=== About this task ===
Please reproduce the entries exactly, skipping each picture.

=== Provided entries ===

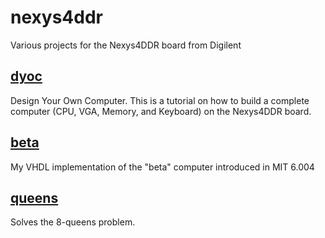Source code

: # nexys4ddr
Various projects for the Nexys4DDR board from Digilent

## [dyoc](dyoc)
Design Your Own Computer. This is a tutorial on how to build a complete
computer (CPU, VGA, Memory, and Keyboard) on the Nexys4DDR board.

## [beta](beta)
My VHDL implementation of the "beta" computer introduced in
MIT 6.004

## [queens](queens)
Solves the 8-queens problem.
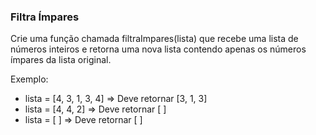### Filtra Ímpares ###

Crie uma função chamada filtraImpares(lista) que recebe uma lista de números inteiros e retorna uma nova lista contendo apenas os números ímpares da lista original.

Exemplo:

* lista = [4, 3, 1, 3, 4] =\> Deve retornar [3, 1, 3]
* lista = [4, 4, 2] =\> Deve retornar [ ]
* lista = [ ] =\> Deve retornar [ ]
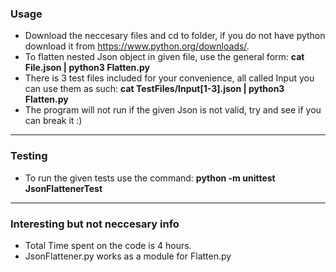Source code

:### Usage
- Download the neccesary files and cd to folder, if you do not have python download it from https://www.python.org/downloads/.
- To flatten nested Json object in given file, use the general form: **cat File.json | python3  Flatten.py**
- There is 3 test files included for your convenience, all called Input you can use them as such: **cat TestFiles/Input[1-3].json | python3  Flatten.py**
- The program will not run if the given Json is not valid, try and see if you can break it :)
------------
### Testing
- To run the given tests use the command: **python -m unittest JsonFlattenerTest**

------------
### Interesting but not neccesary info
- Total Time spent on the code is 4 hours.
- JsonFlattener.py works as a module for Flatten.py

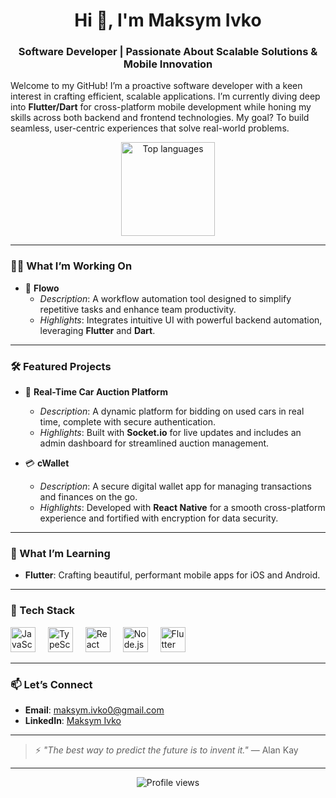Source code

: <h1 align="center">Hi 👋, I'm Maksym Ivko</h1>
<h3 align="center">Software Developer | Passionate About Scalable Solutions & Mobile Innovation</h3>

<!-- Introduction section -->
<p align="left">
  Welcome to my GitHub! I’m a proactive software developer with a keen interest in crafting efficient, scalable applications. I’m currently diving deep into <strong>Flutter/Dart</strong> for cross-platform mobile development while honing my skills across both backend and frontend technologies. My goal? To build seamless, user-centric experiences that solve real-world problems.
</p>

<div align="center">
  <img src="https://github-readme-stats.vercel.app/api/top-langs?username=Zu9zwan9&locale=en&hide_title=false&layout=compact&card_width=320&langs_count=12&theme=dracula&hide_border=false" height="150" alt="Top languages" />
</div>

---

### 👨‍💻 What I’m Working On
- 🌊 **Flowo**  
  - *Description*: A workflow automation tool designed to simplify repetitive tasks and enhance team productivity.  
  - *Highlights*: Integrates intuitive UI with powerful backend automation, leveraging **Flutter** and **Dart**.

---

### 🛠️ Featured Projects

- 🚗 **Real-Time Car Auction Platform**  
  - *Description*: A dynamic platform for bidding on used cars in real time, complete with secure authentication.  
  - *Highlights*: Built with **Socket.io** for live updates and includes an admin dashboard for streamlined auction management.

- 💳 **cWallet**  
  - *Description*: A secure digital wallet app for managing transactions and finances on the go.  
  - *Highlights*: Developed with **React Native** for a smooth cross-platform experience and fortified with encryption for data security.

---

### 🌱 What I’m Learning
- **Flutter**: Crafting beautiful, performant mobile apps for iOS and Android.   

---

### 🧰 Tech Stack
<div align="left">
  <img src="https://cdn.jsdelivr.net/gh/devicons/devicon/icons/javascript/javascript-original.svg" height="40" alt="JavaScript" title="JavaScript" />
  <img width="12" />
  <img src="https://cdn.jsdelivr.net/gh/devicons/devicon/icons/typescript/typescript-original.svg" height="40" alt="TypeScript" title="TypeScript" />
  <img width="12" />
  <img src="https://cdn.jsdelivr.net/gh/devicons/devicon/icons/react/react-original.svg" height="40" alt="React" title="React" />
  <img width="12" />
  <img src="https://cdn.jsdelivr.net/gh/devicons/devicon/icons/nodejs/nodejs-original.svg" height="40" alt="Node.js" title="Node.js" />
  <img width="12" />
  <img src="https://cdn.jsdelivr.net/gh/devicons/devicon/icons/flutter/flutter-original.svg" height="40" alt="Flutter" title="Flutter" />
</div>

---

### 📫 Let’s Connect
- **Email**: [maksym.ivko0@gmail.com](mailto:maksym.ivko0@gmail.com)  
- **LinkedIn**: [Maksym Ivko](https://www.linkedin.com/in/maksym-ivko)  

---

> ⚡ *"The best way to predict the future is to invent it."* — Alan Kay

---

<p align="center">
  <img src="https://komarev.com/ghpvc/?username=Zu9zwan9&style=flat-square&color=blue" alt="Profile views" />
</p>
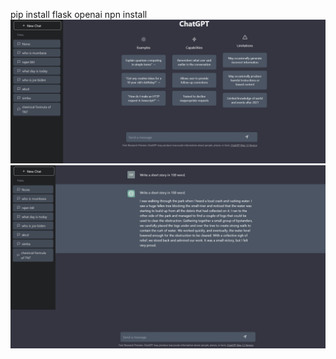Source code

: pip install flask openai
npn install
![Home page](./ChatGpt_Clone_Home_Page.png)
![Second page](./Second_page.png)
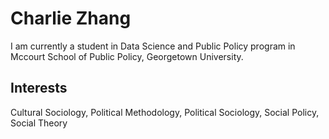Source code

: # Charlie Zhang

I am currently a student in Data Science and Public Policy program in Mccourt School of Public Policy, Georgetown University. 

## Interests

Cultural Sociology, Political Methodology, Political Sociology, Social Policy, Social Theory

=== Exercise response ===
Source code

: # nexys4ddr
Various projects for the Nexys4DDR board from Digilent

## [dyoc](dyoc)
Design Your Own Computer. This is a tutorial on how to build a complete
computer (CPU, VGA, Memory, and Keyboard) on the Nexys4DDR board.

## [beta](beta)
My VHDL implementation of the "beta" computer introduced in
MIT 6.004

## [queens](queens)
Solves the 8-queens problem.
### Filtra Ímpares ###

Crie uma função chamada filtraImpares(lista) que recebe uma lista de números inteiros e retorna uma nova lista contendo apenas os números ímpares da lista original.

Exemplo:

* lista = [4, 3, 1, 3, 4] =\> Deve retornar [3, 1, 3]
* lista = [4, 4, 2] =\> Deve retornar [ ]
* lista = [ ] =\> Deve retornar [ ]
Source code

:### Usage
- Download the neccesary files and cd to folder, if you do not have python download it from https://www.python.org/downloads/.
- To flatten nested Json object in given file, use the general form: **cat File.json | python3  Flatten.py**
- There is 3 test files included for your convenience, all called Input you can use them as such: **cat TestFiles/Input[1-3].json | python3  Flatten.py**
- The program will not run if the given Json is not valid, try and see if you can break it :)
------------
### Testing
- To run the given tests use the command: **python -m unittest JsonFlattenerTest**

------------
### Interesting but not neccesary info
- Total Time spent on the code is 4 hours.
- JsonFlattener.py works as a module for Flatten.py

Source code

: <h1 align="center">Hi 👋, I'm Maksym Ivko</h1>
<h3 align="center">Software Developer | Passionate About Scalable Solutions & Mobile Innovation</h3>

<!-- Introduction section -->
<p align="left">
  Welcome to my GitHub! I’m a proactive software developer with a keen interest in crafting efficient, scalable applications. I’m currently diving deep into <strong>Flutter/Dart</strong> for cross-platform mobile development while honing my skills across both backend and frontend technologies. My goal? To build seamless, user-centric experiences that solve real-world problems.
</p>

<div align="center">
  <img src="https://github-readme-stats.vercel.app/api/top-langs?username=Zu9zwan9&locale=en&hide_title=false&layout=compact&card_width=320&langs_count=12&theme=dracula&hide_border=false" height="150" alt="Top languages" />
</div>

---

### 👨‍💻 What I’m Working On
- 🌊 **Flowo**  
  - *Description*: A workflow automation tool designed to simplify repetitive tasks and enhance team productivity.  
  - *Highlights*: Integrates intuitive UI with powerful backend automation, leveraging **Flutter** and **Dart**.

---

### 🛠️ Featured Projects

- 🚗 **Real-Time Car Auction Platform**  
  - *Description*: A dynamic platform for bidding on used cars in real time, complete with secure authentication.  
  - *Highlights*: Built with **Socket.io** for live updates and includes an admin dashboard for streamlined auction management.

- 💳 **cWallet**  
  - *Description*: A secure digital wallet app for managing transactions and finances on the go.  
  - *Highlights*: Developed with **React Native** for a smooth cross-platform experience and fortified with encryption for data security.

---

### 🌱 What I’m Learning
- **Flutter**: Crafting beautiful, performant mobile apps for iOS and Android.   

---

### 🧰 Tech Stack
<div align="left">
  <img src="https://cdn.jsdelivr.net/gh/devicons/devicon/icons/javascript/javascript-original.svg" height="40" alt="JavaScript" title="JavaScript" />
  <img width="12" />
  <img src="https://cdn.jsdelivr.net/gh/devicons/devicon/icons/typescript/typescript-original.svg" height="40" alt="TypeScript" title="TypeScript" />
  <img width="12" />
  <img src="https://cdn.jsdelivr.net/gh/devicons/devicon/icons/react/react-original.svg" height="40" alt="React" title="React" />
  <img width="12" />
  <img src="https://cdn.jsdelivr.net/gh/devicons/devicon/icons/nodejs/nodejs-original.svg" height="40" alt="Node.js" title="Node.js" />
  <img width="12" />
  <img src="https://cdn.jsdelivr.net/gh/devicons/devicon/icons/flutter/flutter-original.svg" height="40" alt="Flutter" title="Flutter" />
</div>

---

### 📫 Let’s Connect
- **Email**: [maksym.ivko0@gmail.com](mailto:maksym.ivko0@gmail.com)  
- **LinkedIn**: [Maksym Ivko](https://www.linkedin.com/in/maksym-ivko)  

---

> ⚡ *"The best way to predict the future is to invent it."* — Alan Kay

---

<p align="center">
  <img src="https://komarev.com/ghpvc/?username=Zu9zwan9&style=flat-square&color=blue" alt="Profile views" />
</p>
Source code

: pip install flask openai
npn install
![Home page](./ChatGpt_Clone_Home_Page.png)
![Second page](./Second_page.png)
Source code

: # Charlie Zhang

I am currently a student in Data Science and Public Policy program in Mccourt School of Public Policy, Georgetown University. 

## Interests

Cultural Sociology, Political Methodology, Political Sociology, Social Policy, Social Theory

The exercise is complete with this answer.